• DIRECTIONS: Each line in the listing below that holds "copy" should be counted; reply with that number only.

• EXCERPTED RECORDS:
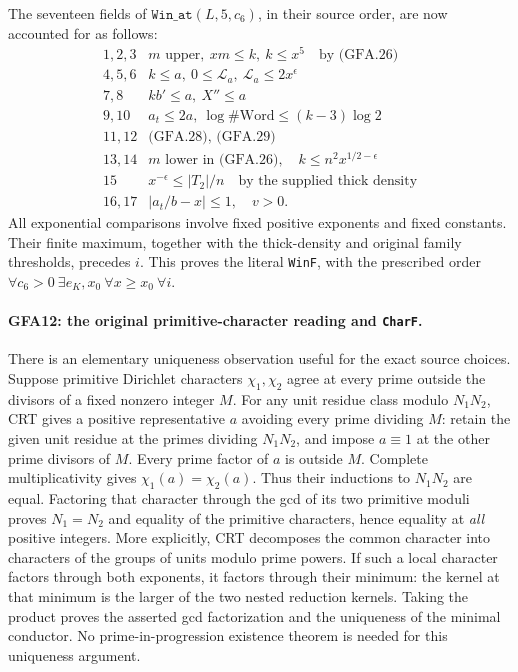 The seventeen fields of $\texttt{Win\_at}(L,5,c_6)$, in their
source order, are now accounted for as follows:
\[
\begin{array}{c|l}
1,2,3 & m\text{ upper},\ xm\le k,\ k\le x^5\quad\text{by (GFA.26)}\\
4,5,6 & k\le a,\ 0\le\mathcal L_a,\ \mathcal L_a\le2x^\epsilon\\
7,8 & kb'\le a,\ X''\le a\\
9,10 & a_t\le2a,\ \log\#\mathrm{Word}\le(k-3)\log2\\
11,12 & \text{(GFA.28), (GFA.29)}\\
13,14 & m\text{ lower in (GFA.26)},\quad k\le n^2x^{1/2-\epsilon}\\
15 & x^{-\epsilon}\le |T_2|/n\quad\text{by the supplied thick density}\\
16,17 & |a_t/b-x|\le1,\quad v>0.
\end{array}
\]
All exponential comparisons involve fixed positive exponents
and fixed constants.  Their finite maximum, together with the
thick-density and original family thresholds, precedes $i$.
This proves the literal \texttt{WinF}, with the prescribed
order $\forall c_6>0\ \exists e_K,x_0\ \forall x\ge x_0\ \forall i$.

\paragraph{GFA12: the original primitive-character reading and \texttt{CharF}.}
\label{claim:GFA12}
There is an elementary uniqueness observation useful for the
exact source choices.  Suppose primitive Dirichlet characters
$\chi_1,\chi_2$ agree at every prime outside the divisors of
a fixed nonzero integer $M$.  For any unit residue class modulo
$N_1N_2$, CRT gives a positive representative $a$ avoiding
every prime dividing $M$: retain the given unit residue at
the primes dividing $N_1N_2$, and impose $a\equiv1$ at the
other prime divisors of $M$.  Every prime factor of $a$ is
outside $M$.  Complete multiplicativity gives
$\chi_1(a)=\chi_2(a)$.  Thus their inductions to $N_1N_2$
are equal.  Factoring that character through the gcd of its
two primitive moduli proves $N_1=N_2$ and equality of the
primitive characters, hence equality at \emph{all} positive
integers.  More explicitly, CRT decomposes the common character
into characters of the groups of units modulo prime powers.
If such a local character factors through both exponents,
it factors through their minimum: the kernel at that minimum
is the larger of the two nested reduction kernels.  Taking
the product proves the asserted gcd factorization and the
uniqueness of the minimal conductor.  No prime-in-progression existence theorem is needed
for this uniqueness argument.

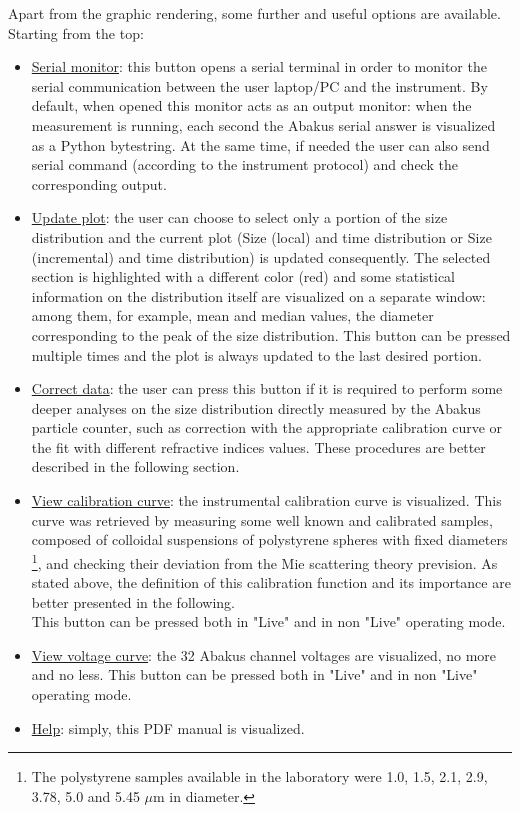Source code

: \documentclass[a4paper, 11pt]{report}
\begin{document}
\newpage
Apart from the graphic rendering, some further and useful options are available. Starting from the top:
\begin{itemize}
\item \underline{Serial monitor}: this button opens a serial terminal in order to monitor the serial communication between the user laptop/PC and the instrument. By default, when opened this monitor acts as an output monitor: when the measurement is running, each second the Abakus serial answer is visualized as a Python bytestring.
At the same time, if needed the user can also send serial command (according to the instrument protocol) and check the corresponding output.
\item \underline{Update plot}: the user can choose to select only a portion of the size distribution and the current plot (Size (local) and time distribution or Size (incremental) and time distribution) is updated consequently. The selected section is highlighted with a different color (red) and some statistical information on the distribution itself are visualized on a separate window: among them, for example, mean and median values, the diameter corresponding to the peak of the size distribution.
This button can be pressed multiple times and the plot is always updated to the last desired portion.
\item \underline{Correct data}: the user can press this button if it is required to perform some deeper analyses on the size distribution directly measured by the Abakus particle counter, such as correction with the appropriate calibration curve or the fit with different refractive indices values. These procedures are better described in the following section.
\item \underline{View calibration curve}: the instrumental calibration curve is visualized. This curve was retrieved by measuring some well known and calibrated samples, composed of colloidal suspensions of polystyrene spheres with fixed diameters \footnote{The polystyrene samples available in the laboratory were 1.0, 1.5, 2.1, 2.9, 3.78, 5.0 and 5.45 $\mu$m in diameter.}, and checking their deviation from the Mie scattering theory prevision. As stated above, the definition of this calibration function and its importance are better presented in the following. \\
This button can be pressed both in "Live" and in non "Live" operating mode.
\item \underline{View voltage curve}: the 32 Abakus channel voltages are visualized, no more and no less. This button can be pressed both in "Live" and in non "Live" operating mode.
\item \underline{Help}: simply, this PDF manual is visualized.
\end{itemize}
\end{document}
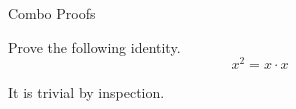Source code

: \documentclass[11pt,letterpaper,boxed]{hmcpset}
\begin{document}
\begin{center}
    \LARGE{Combo Proofs}
\end{center}


\begin{problem}
    Prove the following identity.
    $$x^2=x\cdot x$$
\end{problem}

\begin{solution}
    It is trivial by inspection.
\end{solution}

\newpage
\end{document}
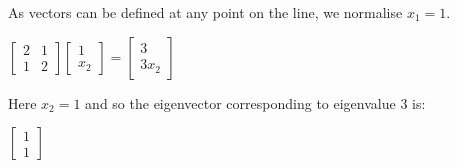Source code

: As vectors can be defined at any point on the line, we normalise \(x_1=1\).

$\begin{bmatrix}2&1\\1 & 2\end{bmatrix}\begin{bmatrix}1\\x_2\end{bmatrix}=\begin{bmatrix}3\\3x_2\end{bmatrix}$

Here \(x_2=1\) and so the eigenvector corresponding to eigenvalue \(3\) is:

$\begin{bmatrix}1\\1\end{bmatrix}$

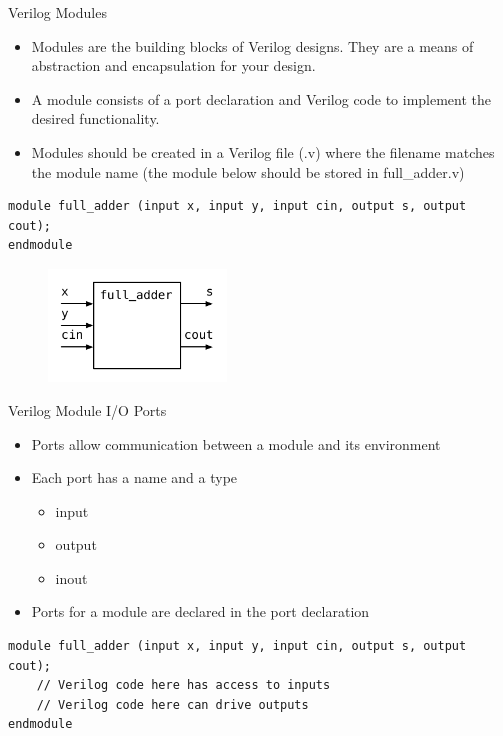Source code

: \documentclass{beamer}
\begin{document}
\begin{frame}[fragile]{Verilog Modules}
	\begin{itemize}
		\item Modules are the building blocks of Verilog designs. They are a means of abstraction and encapsulation for your design.
		\item A module consists of a port declaration and Verilog code to implement the desired functionality.
		\item Modules should be created in a Verilog file (.v) where the filename matches the module name (the module below should be stored in full\_adder.v)
	\end{itemize}
	
\begin{verbatim}
module full_adder (input x, input y, input cin, output s, output cout);
endmodule
\end{verbatim}
	\begin{figure}[H]
	\centering
	\includegraphics[height=3cm]{full_adder.pdf}
	\end{figure}
\end{frame}

\begin{frame}[fragile]{Verilog Module I/O Ports}
	\begin{itemize}
		\item Ports allow communication between a module and its environment
		\item Each port has a name and a type
		\begin{itemize}
			\item input
			\item output
			\item inout
		\end{itemize}
		\item Ports for a module are declared in the port declaration
	\end{itemize}
\begin{verbatim}
module full_adder (input x, input y, input cin, output s, output cout);
	// Verilog code here has access to inputs
	// Verilog code here can drive outputs
endmodule
\end{verbatim}
\end{frame}
\end{document}
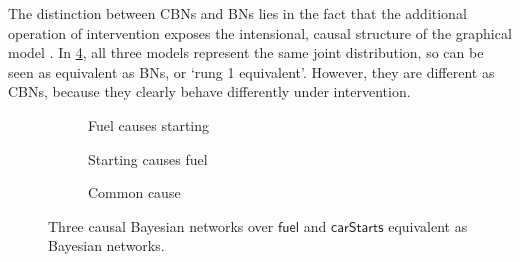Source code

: \documentclass[11pt,a4paper]{article}
\begin{document}
The distinction between CBNs and BNs lies in the fact that the additional operation of intervention exposes the intensional, causal structure of the graphical model . In \cref{fig:rung2equiv}, all three models represent the same joint distribution, so can be seen as equivalent as BNs, or `rung 1 equivalent'. However, they are different as CBNs, because they clearly behave differently under intervention. 
\begin{figure}
    \centering
    \begin{subfigure}[b]{0.3\textwidth}
        \centering
        \caption{Fuel causes starting}
        \label{fig:miniforward}
    \end{subfigure}
    \hfill
    \begin{subfigure}[b]{0.3\textwidth}
        \centering
        \caption{Starting causes fuel}
        \label{fig:minireversed}
    \end{subfigure}
    \hfill
    \begin{subfigure}[b]{0.3\textwidth}
        \centering
        \caption{Common cause}
        \label{fig:minicommon}
    \end{subfigure}
    \caption{Three causal Bayesian networks over $\mathsf{fuel}$ and $\mathsf{carStarts}$ equivalent as Bayesian networks. }
    \label{fig:rung2equiv}
\end{figure}
\end{document}
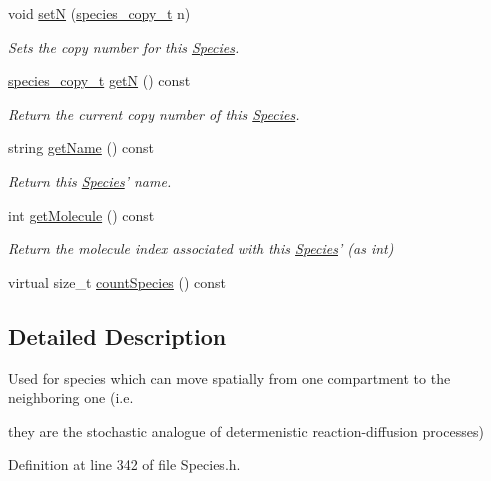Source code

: \begin{DoxyCompactItemize}
void \hyperlink{classSpecies_a88de7cf5130cb9cee2da3585374db654}{set\+N} (\hyperlink{common_8h_a3503f321fd36304ee274141275cca586}{species\+\_\+copy\+\_\+t} n)
\begin{DoxyCompactList}\small\item\em Sets the copy number for this \hyperlink{classSpecies}{Species}. \end{DoxyCompactList}\item 
\hyperlink{common_8h_a3503f321fd36304ee274141275cca586}{species\+\_\+copy\+\_\+t} \hyperlink{classSpecies_aea7327b3fed261c705b4d32b9973aa58}{get\+N} () const 
\begin{DoxyCompactList}\small\item\em Return the current copy number of this \hyperlink{classSpecies}{Species}. \end{DoxyCompactList}\item 
string \hyperlink{classSpecies_a28fa239dded841133760ff9c47af63a1}{get\+Name} () const 
\begin{DoxyCompactList}\small\item\em Return this \hyperlink{classSpecies}{Species}' name. \end{DoxyCompactList}\item 
int \hyperlink{classSpecies_a1ea8969c51bc69879891a408f9e197c7}{get\+Molecule} () const 
\begin{DoxyCompactList}\small\item\em Return the molecule index associated with this \hyperlink{classSpecies}{Species}' (as int) \end{DoxyCompactList}\item 
virtual size\+\_\+t \hyperlink{classSpecies_a1864e111fe0304ca8d6b2d0d955a7356}{count\+Species} () const 
\end{DoxyCompactItemize}


\subsection{Detailed Description}
Used for species which can move spatially from one compartment to the neighboring one (i.\+e. 

they are the stochastic analogue of determenistic reaction-\/diffusion processes) 

Definition at line 342 of file Species.\+h.



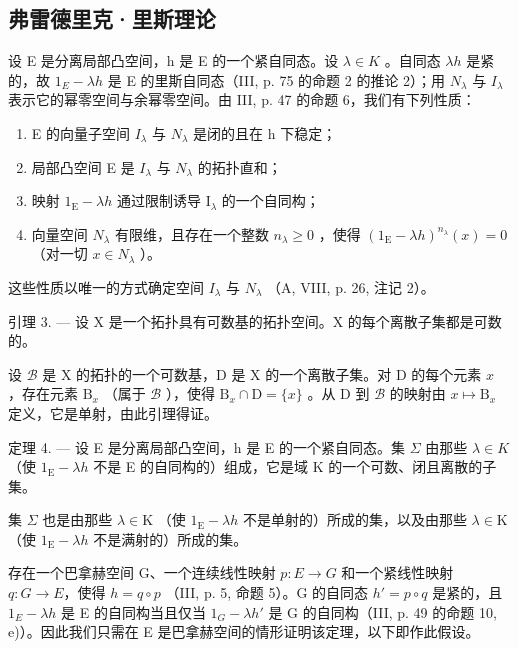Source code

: \subsection{弗雷德里克·里斯理论}

设 E 是分离局部凸空间，h 是 E 的一个紧自同态。设 \(\lambda \in K\) 。自同态 \(\lambda h\) 是紧的，故 \(1_{E} - \lambda h\) 是 E 的里斯自同态（III, p. 75 的命题 2 的推论 2）；用 \(N_{\lambda}\) 与 \(I_{\lambda}\) 表示它的幂零空间与余幂零空间。由 III, p. 47 的命题 6，我们有下列性质：

\begin{enumerate}
\def\labelenumi{(\roman{enumi})}
\item
  E 的向量子空间 \(I_{\lambda}\) 与 \(N_{\lambda}\) 是闭的且在 h 下稳定；
\item
  局部凸空间 E 是 \(I_{\lambda}\) 与 \(N_{\lambda}\) 的拓扑直和；
\item
  映射 \(1_{\mathrm{E}} - \lambda h\) 通过限制诱导 \(\mathrm{I}_{\lambda}\) 的一个自同构；
\item
  向量空间 \(N_{\lambda}\) 有限维，且存在一个整数 \(n_{\lambda} \geqslant 0\) ，使得 \((1_{\mathrm{E}} - \lambda h)^{n_{\lambda}}(x) = 0\) （对一切 \(x \in N_{\lambda}\) ）。
\end{enumerate}

这些性质以唯一的方式确定空间 \(I_{\lambda}\) 与 \(N_{\lambda}\) （A, VIII, p. 26, 注记 2）。

引理 3. --- 设 X 是一个拓扑具有可数基的拓扑空间。X 的每个离散子集都是可数的。

设 \(\mathcal{B}\) 是 X 的拓扑的一个可数基，D 是 X 的一个离散子集。对 D 的每个元素 \(x\) ，存在元素 \(\mathrm{B}_x\) （属于 \(\mathcal{B}\) ），使得 \(\mathrm{B}_x \cap \mathrm{D} = \{x\}\) 。从 D 到 \(\mathcal{B}\) 的映射由 \(x \mapsto \mathrm{B}_x\) 定义，它是单射，由此引理得证。

定理 4. --- 设 E 是分离局部凸空间，h 是 E 的一个紧自同态。集 \(\Sigma\) 由那些 \(\lambda \in K\) （使 \(1_{\mathrm{E}} - \lambda h\) 不是 E 的自同构的）组成，它是域 K 的一个可数、闭且离散的子集。

集 \(\Sigma\) 也是由那些 \(\lambda\in\mathrm{K}\) （使 \(1_{\mathrm{E}}-\lambda h\) 不是单射的）所成的集，以及由那些 \(\lambda\in\mathrm{K}\) （使 \(1_{\mathrm{E}}-\lambda h\) 不是满射的）所成的集。

存在一个巴拿赫空间 G、一个连续线性映射 \(p: E \rightarrow G\) 和一个紧线性映射 \(q: G \rightarrow E\)，使得 \(h = q \circ p\) （III, p. 5, 命题 5）。G 的自同态 \(h' = p \circ q\) 是紧的，且 \(1_{E} - \lambda h\) 是 E 的自同构当且仅当 \(1_{G} - \lambda h'\) 是 G 的自同构（III, p. 49 的命题 10, e)）。因此我们只需在 E 是巴拿赫空间的情形证明该定理，以下即作此假设。


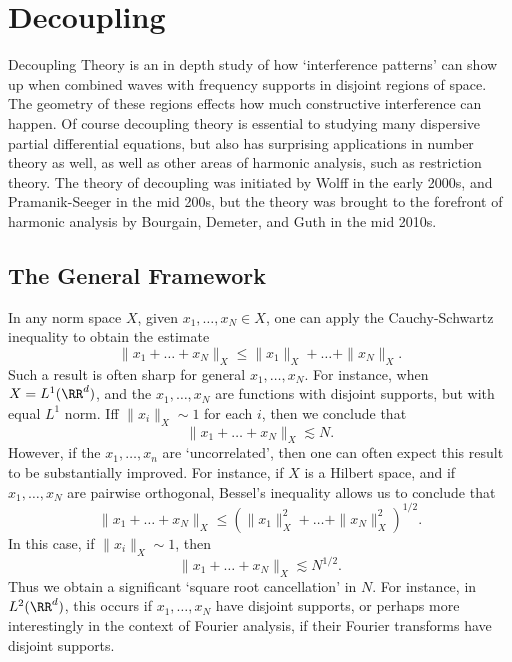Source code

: 
\part{Decoupling}

Decoupling Theory is an in depth study of how `interference patterns' can show up when combined waves with frequency supports in disjoint regions of space. The geometry of these regions effects how much constructive interference can happen. Of course decoupling theory is essential to studying many dispersive partial differential equations, but also has surprising applications in number theory as well, as well as other areas of harmonic analysis, such as restriction theory. The theory of decoupling was initiated by Wolff in the early 2000s, and Pramanik-Seeger in the mid 200s, but the theory was brought to the forefront of harmonic analysis by Bourgain, Demeter, and Guth in the mid 2010s.








\chapter{The General Framework}

In any norm space $X$, given $x_1, \dots, x_N \in X$, one can apply the Cauchy-Schwartz inequality to obtain the estimate
%
\[ \| x_1 + \dots + x_N \|_X \leq \| x_1 \|_X + \dots + \| x_N \|_X. \]
%
Such a result is often sharp for general $x_1, \dots, x_N$. For instance, when $X = L^1(\RR^d)$, and the $x_1, \dots, x_N$ are functions with disjoint supports, but with equal $L^1$ norm. Iff $\| x_i \|_X \sim 1$ for each $i$, then we conclude that
%
\[ \| x_1 + \dots + x_N \|_X \lesssim N. \]
%
However, if the $x_1, \dots, x_n$ are `uncorrelated', then one can often expect this result to be substantially improved. For instance, if $X$ is a Hilbert space, and if $x_1, \dots, x_N$ are pairwise orthogonal, Bessel's inequality allows us to conclude that
%
\[ \| x_1 + \dots + x_N \|_X \leq \left( \| x_1 \|_X^2 + \dots + \| x_N \|_X^2 \right)^{1/2}. \]
%
In this case, if $\| x_i \|_X \sim 1$, then
%
\[ \| x_1 + \dots + x_N \|_X \lesssim N^{1/2}. \]
%
Thus we obtain a significant `square root cancellation' in $N$. For instance, in $L^2(\RR^d)$, this occurs if $x_1, \dots, x_N$ have disjoint supports, or perhaps more interestingly in the context of Fourier analysis, if their Fourier transforms have disjoint supports.


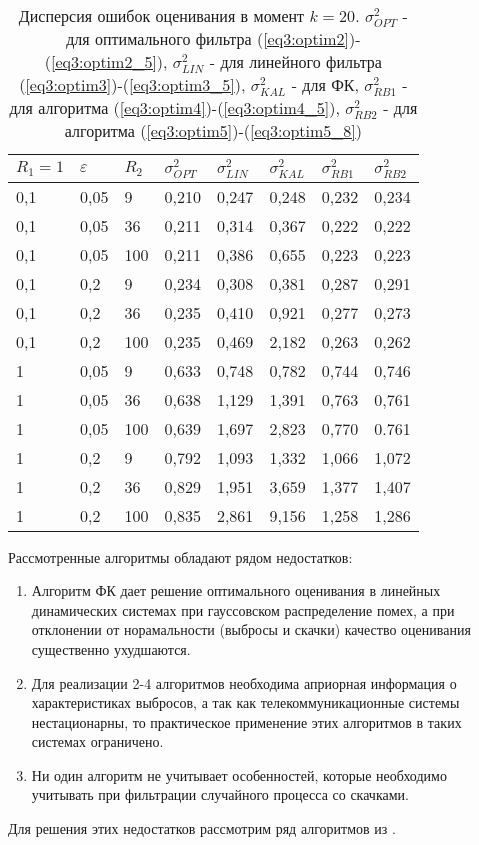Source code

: \begin{table} [htbp]
  \centering
  \parbox{15cm}{\caption{Дисперсия ошибок оценивания в момент $k=20$. $\sigma_{OPT}^2$ - для оптимального фильтра (\ref{eq3:optim2})-(\ref{eq3:optim2_5}), $\sigma_{LIN}^2$ - для линейного фильтра (\ref{eq3:optim3})-(\ref{eq3:optim3_5}), $\sigma_{KAL}^2$ - для ФК, $\sigma_{RB1}^2$ - для алгоритма (\ref{eq3:optim4})-(\ref{eq3:optim4_5}), $\sigma_{RB2}^2$ - для алгоритма (\ref{eq3:optim5})-(\ref{eq3:optim5_8}) \cite{Klekis}} \label{disp_opt}} 
\begin{center}
\begin{tabular}{|l|l|l|l|l|l|l|l|} \hline \hline
$R_1=1$ & $\varepsilon$ & $R_2$ & $\sigma_{OPT}^2$ & $\sigma_{LIN}^2$ & $\sigma_{KAL}^2$ & $\sigma_{RB1}^2$ & $\sigma_{RB2}^2$\\\hline \hline
0,1 & 0,05 & 9 & 0,210 & 0,247 & 0,248 & 0,232 & 0,234\\\hline \hline
0,1 & 0,05 & 36 & 0,211 & 0,314 & 0,367 & 0,222 & 0,222\\\hline
0,1 & 0,05 & 100 & 0,211 & 0,386 & 0,655 & 0,223 & 0,223\\\hline
0,1 & 0,2 & 9 & 0,234 & 0,308 & 0,381 & 0,287 & 0,291\\\hline
0,1 & 0,2 & 36 & 0,235 & 0,410 & 0,921 & 0,277 & 0,273\\\hline
0,1 & 0,2 & 100 & 0,235 & 0,469 & 2,182 & 0,263 & 0,262\\\hline
1 & 0,05 & 9 & 0,633 & 0,748 & 0,782 & 0,744 & 0,746\\\hline
1 & 0,05 & 36 & 0,638 & 1,129 & 1,391 & 0,763 & 0,761\\\hline
1 & 0,05 & 100 & 0,639 & 1,697 & 2,823 & 0,770 & 0.761\\\hline
1 & 0,2 & 9 & 0,792 & 1,093 & 1,332 & 1,066 & 1,072\\\hline
1 & 0,2 & 36 & 0,829 & 1,951 & 3,659 & 1,377 & 1,407\\\hline
1 & 0,2 & 100 & 0,835 & 2,861 & 9,156 & 1,258 & 1,286\\\hline
\end{tabular}
\end{center}
\end{table}

Рассмотренные алгоритмы обладают рядом недостатков:
\begin{enumerate}
 \item Алгоритм ФК дает решение оптимального оценивания в линейных динамических системах при гауссовском распределение помех, а при отклонении от норамальности (выбросы и скачки) качество оценивания существенно ухудшаются.
 \item Для реализации 2-4 алгоритмов необходима априорная информация о характеристиках выбросов, а так как телекоммуникационные системы нестационарны, то практическое применение этих алгоритмов в таких системах ограничено.
 \item Ни один алгоритм не учитывает особенностей, которые необходимо учитывать при фильтрации случайного процесса со скачками.
\end{enumerate}
Для решения этих недостатков рассмотрим ряд алгоритмов из \cite{RobustFilter}.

• ANSWER SPACE: 4